__Task directions__. Tally up the lines below with "LinUCB" in them. Answer with the number only.

Recorded data Block Start

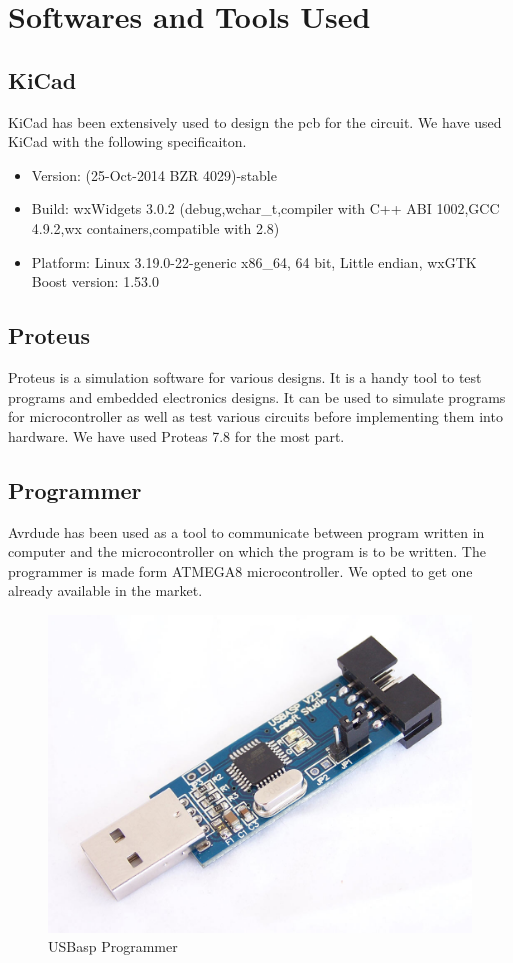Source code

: \section{Softwares and Tools Used}

\subsection{KiCad}
KiCad has been extensively used to design the \gls{pcb} for the circuit. We have used KiCad with the following specificaiton.
\begin{itemize}
\item[~]Version: (25-Oct-2014 BZR 4029)-stable
\item[~]Build: wxWidgets 3.0.2 (debug,wchar\_t,compiler with C++ ABI 1002,GCC 4.9.2,wx containers,compatible with 2.8)
\item[~]Platform: Linux 3.19.0-22-generic x86\_64, 64 bit, Little endian, wxGTK
Boost version: 1.53.0
\end{itemize}

\subsection{Proteus}
Proteus is a simulation software for various designs. It is a handy tool to test programs and embedded electronics designs. It can be used to simulate programs for microcontroller as well as  test various circuits before implementing them into hardware. We have used Proteas 7.8 for the most part.

\subsection{Programmer}
Avrdude has been used as a tool to communicate between program written in computer and the microcontroller on which the program is to be written. The programmer is made form ATMEGA8 microcontroller. We opted to get one already available in the market.
\begin{figure}[h]
	\centering
	\includegraphics[scale=0.18]{Images/Programmer.jpg}
	\caption{USBasp Programmer}
	\label{fig:Programmer}
\end{figure}



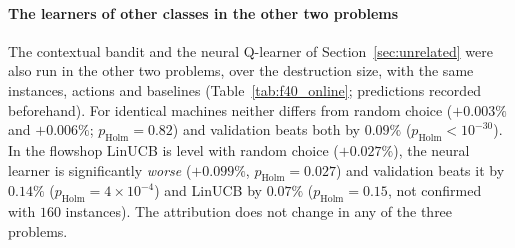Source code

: 

\paragraph{The learners of other classes in the other two problems}
The contextual bandit and the neural Q-learner of Section~\ref{sec:unrelated} were also run in the other two problems, over the destruction size, with the same instances, actions and baselines (Table~\ref{tab:f40_online}; predictions recorded beforehand). For identical machines neither differs from random choice
($+0.003\%$ and $+0.006\%$; $p_{\mathrm{Holm}}=0.82$) and validation beats both by $0.09\%$ ($p_{\mathrm{Holm}}<10^{-30}$). In the flowshop LinUCB is level with random choice ($+0.027\%$), the neural learner is significantly \emph{worse} ($+0.099\%$, $p_{\mathrm{Holm}}=0.027$) and validation
beats it by $0.14\%$ ($p_{\mathrm{Holm}}=4\times10^{-4}$) and LinUCB by $0.07\%$ ($p_{\mathrm{Holm}}=0.15$, not confirmed with $160$ instances). The attribution does not change in any of the three problems.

Recorded data Block End

__Problem solution__. 2